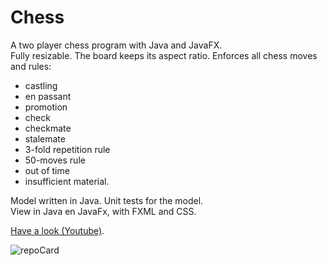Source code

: # Chess
A two player chess program with Java and JavaFX.  
Fully resizable. The board keeps its aspect ratio.
Enforces all chess moves and rules:
- castling
- en passant
- promotion
- check
- checkmate
- stalemate
- 3-fold repetition rule
- 50-moves rule
- out of time
- insufficient material.  

Model written in Java. Unit tests for the model.  
View in Java en JavaFx, with FXML and CSS.  

[Have a look (Youtube)](https://youtu.be/4ueerDilA-E).

![repoCard](https://user-images.githubusercontent.com/87835378/127415438-35e1297c-6e95-4762-99e8-ddc6db12d4c2.png)

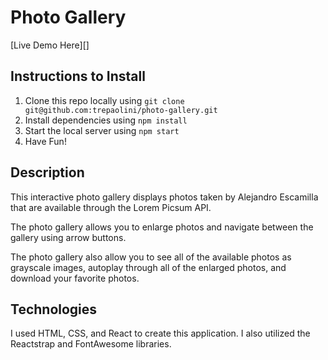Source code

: # Photo Gallery

[Live Demo Here][]

## Instructions to Install

1. Clone this repo locally using `git clone git@github.com:trepaolini/photo-gallery.git`
2. Install dependencies using `npm install`
3. Start the local server using `npm start`
4. Have Fun!

## Description

This interactive photo gallery displays photos taken by Alejandro Escamilla that are available through the Lorem Picsum API.

The photo gallery allows you to enlarge photos and navigate between the gallery using arrow buttons.

The photo gallery also allow you to see all of the available photos as grayscale images, autoplay through all of the enlarged photos, and download your favorite photos.

## Technologies

I used HTML, CSS, and React to create this application. I also utilized the Reactstrap and FontAwesome libraries.
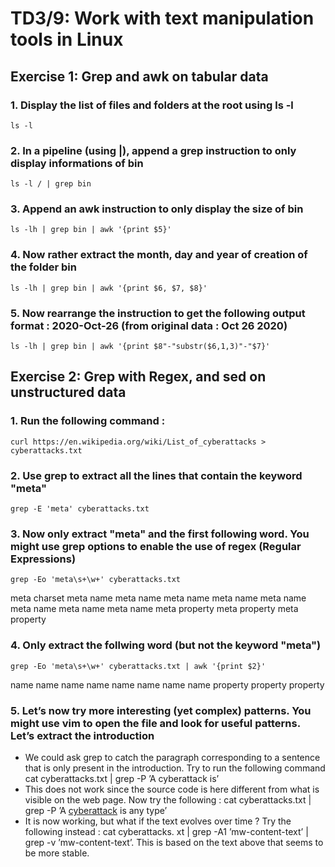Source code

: # **TD3/9: Work with text manipulation tools in Linux**

## **Exercise 1: Grep and awk on tabular data**

### 1. Display the list of files and folders at the root using ls -l
    ls -l

### 2. In a pipeline (using |), append a grep instruction to only display informations of bin
    ls -l / | grep bin

### 3. Append an awk instruction to only display the size of bin
    ls -lh | grep bin | awk '{print $5}'

### 4. Now rather extract the month, day and year of creation of the folder bin
    ls -lh | grep bin | awk '{print $6, $7, $8}'

### 5. Now rearrange the instruction to get the following output format : 2020-Oct-26 (from original data : Oct 26 2020)
    ls -lh | grep bin | awk '{print $8"-"substr($6,1,3)"-"$7}'



## **Exercise 2: Grep with Regex, and sed on unstructured data**

### 1. Run the following command :
    curl https://en.wikipedia.org/wiki/List_of_cyberattacks > cyberattacks.txt

### 2. Use grep to extract all the lines that contain the keyword "meta"
    grep -E 'meta' cyberattacks.txt

<meta charset="UTF-8"/>
<meta name="ResourceLoaderDynamicStyles" content=""/>
<meta name="generator" content="MediaWiki 1.40.0-wmf.22"/>
<meta name="referrer" content="origin"/>
<meta name="referrer" content="origin-when-crossorigin"/>
<meta name="referrer" content="origin-when-cross-origin"/>
<meta name="robots" content="max-image-preview:standard"/>
<meta name="format-detection" content="telephone=no"/>
<meta name="viewport" content="width=1000"/>
<meta property="og:title" content="List of cyberattacks - Wikipedia"/>
<meta property="og:type" content="website"/>


### 3. Now only extract "meta" and the first following word. You might use grep options to enable the use of regex (Regular Expressions) 
    grep -Eo 'meta\s+\w+' cyberattacks.txt

meta charset
meta name
meta name
meta name
meta name
meta name
meta name
meta name
meta name
meta property
meta property
meta property

### 4. Only extract the follwing word (but not the keyword "meta")
    grep -Eo 'meta\s+\w+' cyberattacks.txt | awk '{print $2}'

name
name
name
name
name
name
name
name
property
property
property

### 5. Let’s now try more interesting (yet complex) patterns. You might use vim to open the file and look for useful patterns. Let’s extract the introduction
- We could ask grep to catch the paragraph corresponding to a sentence that is only present in the introduction. Try to run the following command cat cyberattacks.txt | grep -P ’A cyberattack is’
- This does not work since the source code is here different from what is visible on the web page. Now try the following : cat cyberattacks.txt | grep -P ’A <a href="/wiki/Cyberattack" title="Cyberattack">cyberattack</a>
is any type’
- It is now working, but what if the text evolves over time ? Try the following instead : cat cyberattacks. xt | grep -A1 ’mw-content-text’ | grep -v ’mw-content-text’. This is based on the text above that seems to be more stable.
********
Task description:
From the records above, pick out and copy each line holding the word "https".

Solution:
[Have a look (Youtube)](https://youtu.be/4ueerDilA-E).
![repoCard](https://user-images.githubusercontent.com/87835378/127415438-35e1297c-6e95-4762-99e8-ddc6db12d4c2.png)
    curl https://en.wikipedia.org/wiki/List_of_cyberattacks > cyberattacks.txt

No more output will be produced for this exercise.